__TASK TO CARRY OUT__
In the records below, repeat exactly the lines between the line holding "- **Join the" and the line holding "## 1. json file", inclusive, and drop the pictures.

__DATA FOR PROCESSING__
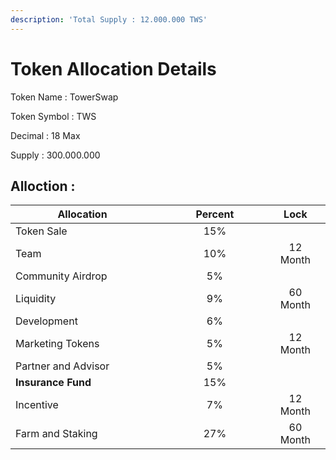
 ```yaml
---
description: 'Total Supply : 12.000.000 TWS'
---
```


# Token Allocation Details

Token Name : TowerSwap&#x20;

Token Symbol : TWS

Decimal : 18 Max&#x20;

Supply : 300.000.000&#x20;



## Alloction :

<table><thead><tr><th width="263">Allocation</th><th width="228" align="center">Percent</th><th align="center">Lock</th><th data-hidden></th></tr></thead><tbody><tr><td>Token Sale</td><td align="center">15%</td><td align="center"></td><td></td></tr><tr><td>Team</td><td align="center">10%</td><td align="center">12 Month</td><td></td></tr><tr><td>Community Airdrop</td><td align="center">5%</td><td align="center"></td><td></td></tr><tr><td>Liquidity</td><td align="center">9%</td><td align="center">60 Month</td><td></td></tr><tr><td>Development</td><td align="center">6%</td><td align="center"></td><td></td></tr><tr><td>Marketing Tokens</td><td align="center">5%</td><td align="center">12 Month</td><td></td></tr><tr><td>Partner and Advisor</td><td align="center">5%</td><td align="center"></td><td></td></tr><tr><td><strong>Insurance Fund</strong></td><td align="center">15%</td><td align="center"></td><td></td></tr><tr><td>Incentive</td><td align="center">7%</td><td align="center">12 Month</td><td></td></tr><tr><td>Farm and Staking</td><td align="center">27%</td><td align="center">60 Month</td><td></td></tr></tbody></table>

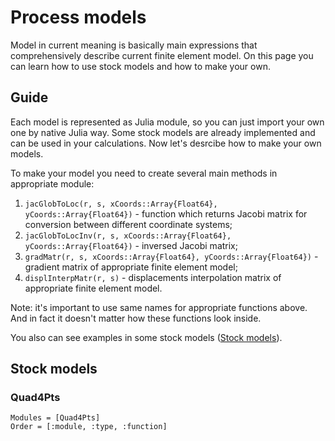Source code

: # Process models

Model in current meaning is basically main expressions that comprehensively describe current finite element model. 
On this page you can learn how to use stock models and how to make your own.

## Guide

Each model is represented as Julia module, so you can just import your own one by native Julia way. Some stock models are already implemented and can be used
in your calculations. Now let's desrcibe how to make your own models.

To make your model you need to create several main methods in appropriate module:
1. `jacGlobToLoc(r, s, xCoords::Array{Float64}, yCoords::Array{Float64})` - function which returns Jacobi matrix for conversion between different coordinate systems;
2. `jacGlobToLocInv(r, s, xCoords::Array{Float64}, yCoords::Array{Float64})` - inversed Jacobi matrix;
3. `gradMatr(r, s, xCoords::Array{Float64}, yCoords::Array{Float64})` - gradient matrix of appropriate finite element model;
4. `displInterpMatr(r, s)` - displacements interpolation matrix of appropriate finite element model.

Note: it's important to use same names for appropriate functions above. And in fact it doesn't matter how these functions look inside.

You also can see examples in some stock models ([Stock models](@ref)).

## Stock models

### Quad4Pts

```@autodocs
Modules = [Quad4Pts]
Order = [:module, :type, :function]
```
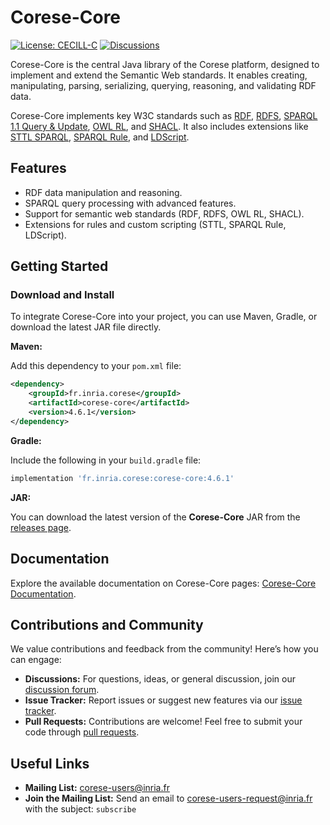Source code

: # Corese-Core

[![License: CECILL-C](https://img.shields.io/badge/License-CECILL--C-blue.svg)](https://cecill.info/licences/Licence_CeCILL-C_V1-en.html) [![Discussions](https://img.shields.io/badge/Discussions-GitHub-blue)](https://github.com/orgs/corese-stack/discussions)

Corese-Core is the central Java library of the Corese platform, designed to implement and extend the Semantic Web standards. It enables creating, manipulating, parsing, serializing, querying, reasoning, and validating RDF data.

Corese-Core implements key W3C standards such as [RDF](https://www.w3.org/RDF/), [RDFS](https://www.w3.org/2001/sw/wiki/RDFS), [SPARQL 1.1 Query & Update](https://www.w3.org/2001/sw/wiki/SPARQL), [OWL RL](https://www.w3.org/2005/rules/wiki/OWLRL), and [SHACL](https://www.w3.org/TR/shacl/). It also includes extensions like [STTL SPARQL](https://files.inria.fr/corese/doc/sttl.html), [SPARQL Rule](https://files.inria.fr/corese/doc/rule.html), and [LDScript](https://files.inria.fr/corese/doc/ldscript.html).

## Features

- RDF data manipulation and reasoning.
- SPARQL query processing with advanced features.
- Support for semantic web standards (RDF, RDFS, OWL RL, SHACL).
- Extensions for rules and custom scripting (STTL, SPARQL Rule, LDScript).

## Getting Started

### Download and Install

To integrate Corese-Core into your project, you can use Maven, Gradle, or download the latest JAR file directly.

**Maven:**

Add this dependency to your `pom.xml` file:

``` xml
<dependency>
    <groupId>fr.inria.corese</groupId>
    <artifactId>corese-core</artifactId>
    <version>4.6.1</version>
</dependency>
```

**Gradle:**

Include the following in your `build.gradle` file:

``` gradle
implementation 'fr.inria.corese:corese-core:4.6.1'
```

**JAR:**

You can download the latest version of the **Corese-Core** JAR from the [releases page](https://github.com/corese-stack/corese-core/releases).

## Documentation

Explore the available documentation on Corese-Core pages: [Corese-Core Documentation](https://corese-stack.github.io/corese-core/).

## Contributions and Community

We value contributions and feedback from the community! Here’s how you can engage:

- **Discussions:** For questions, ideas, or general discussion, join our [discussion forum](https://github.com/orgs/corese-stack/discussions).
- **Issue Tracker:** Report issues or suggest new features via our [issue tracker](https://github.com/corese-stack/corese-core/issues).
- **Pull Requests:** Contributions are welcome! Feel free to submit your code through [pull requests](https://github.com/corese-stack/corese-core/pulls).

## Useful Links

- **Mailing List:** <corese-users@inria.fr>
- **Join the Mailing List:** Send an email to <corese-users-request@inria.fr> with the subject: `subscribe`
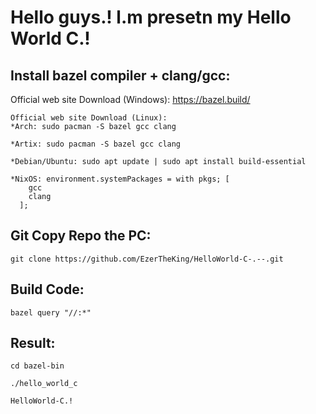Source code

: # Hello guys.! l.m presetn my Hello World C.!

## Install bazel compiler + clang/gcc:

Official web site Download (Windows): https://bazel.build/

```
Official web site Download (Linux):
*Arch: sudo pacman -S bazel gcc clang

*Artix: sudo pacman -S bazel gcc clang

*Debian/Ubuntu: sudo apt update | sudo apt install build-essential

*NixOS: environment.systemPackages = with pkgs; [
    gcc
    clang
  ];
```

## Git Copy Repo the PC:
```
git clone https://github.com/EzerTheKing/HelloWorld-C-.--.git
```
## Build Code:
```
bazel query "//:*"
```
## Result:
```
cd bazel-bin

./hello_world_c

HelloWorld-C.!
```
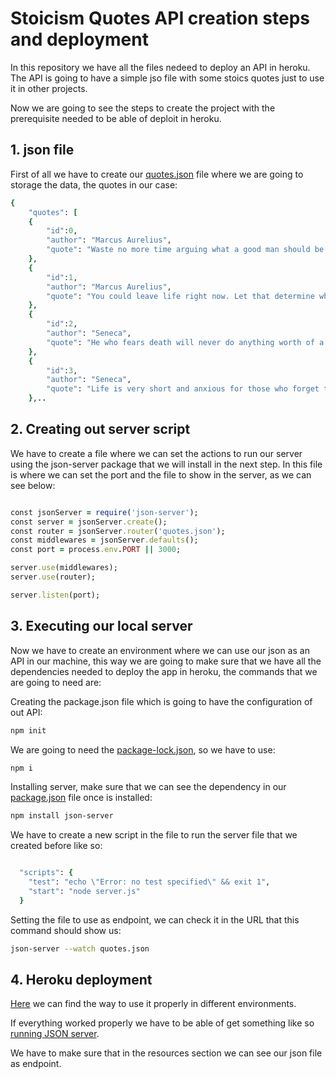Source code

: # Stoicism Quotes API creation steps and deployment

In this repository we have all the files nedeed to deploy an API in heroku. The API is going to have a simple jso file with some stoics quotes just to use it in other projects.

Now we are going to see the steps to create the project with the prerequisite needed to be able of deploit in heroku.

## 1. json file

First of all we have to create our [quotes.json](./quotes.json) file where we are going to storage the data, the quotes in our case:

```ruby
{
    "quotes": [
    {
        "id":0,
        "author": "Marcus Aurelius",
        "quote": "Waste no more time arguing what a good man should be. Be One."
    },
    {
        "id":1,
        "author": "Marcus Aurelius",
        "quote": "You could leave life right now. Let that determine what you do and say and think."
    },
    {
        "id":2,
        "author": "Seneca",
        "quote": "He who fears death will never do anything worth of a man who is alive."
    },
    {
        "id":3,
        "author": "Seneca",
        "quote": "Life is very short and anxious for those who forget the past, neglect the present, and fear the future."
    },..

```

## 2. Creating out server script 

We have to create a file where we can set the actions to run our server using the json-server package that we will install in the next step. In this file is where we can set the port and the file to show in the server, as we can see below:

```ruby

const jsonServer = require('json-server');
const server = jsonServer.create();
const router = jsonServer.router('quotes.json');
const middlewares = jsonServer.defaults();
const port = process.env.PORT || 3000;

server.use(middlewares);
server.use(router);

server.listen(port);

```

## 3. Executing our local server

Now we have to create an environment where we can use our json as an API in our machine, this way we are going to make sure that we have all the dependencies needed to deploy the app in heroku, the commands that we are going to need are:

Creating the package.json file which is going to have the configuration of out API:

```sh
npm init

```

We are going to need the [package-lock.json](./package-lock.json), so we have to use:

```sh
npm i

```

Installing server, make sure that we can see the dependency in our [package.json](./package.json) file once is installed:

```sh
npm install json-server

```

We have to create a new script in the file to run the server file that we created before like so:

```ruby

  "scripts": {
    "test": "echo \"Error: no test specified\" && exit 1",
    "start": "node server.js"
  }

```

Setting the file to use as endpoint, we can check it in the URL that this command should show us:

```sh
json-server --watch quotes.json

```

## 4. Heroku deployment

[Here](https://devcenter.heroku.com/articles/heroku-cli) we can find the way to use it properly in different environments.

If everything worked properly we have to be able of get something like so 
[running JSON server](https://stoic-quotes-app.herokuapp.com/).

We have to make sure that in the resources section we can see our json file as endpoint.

__RESPONSE__
- **Join the Mailing List:** Send an email to <corese-users-request@inria.fr> with the subject: `subscribe`
Source code

: # Hello guys.! l.m presetn my Hello World C.!

## Install bazel compiler + clang/gcc:

Official web site Download (Windows): https://bazel.build/

```
Official web site Download (Linux):
*Arch: sudo pacman -S bazel gcc clang

*Artix: sudo pacman -S bazel gcc clang

*Debian/Ubuntu: sudo apt update | sudo apt install build-essential

*NixOS: environment.systemPackages = with pkgs; [
    gcc
    clang
  ];
```

## Git Copy Repo the PC:
```
git clone https://github.com/EzerTheKing/HelloWorld-C-.--.git
```
## Build Code:
```
bazel query "//:*"
```
## Result:
```
cd bazel-bin

./hello_world_c

HelloWorld-C.!
```
Source code

: # Stoicism Quotes API creation steps and deployment

In this repository we have all the files nedeed to deploy an API in heroku. The API is going to have a simple jso file with some stoics quotes just to use it in other projects.

Now we are going to see the steps to create the project with the prerequisite needed to be able of deploit in heroku.

## 1. json file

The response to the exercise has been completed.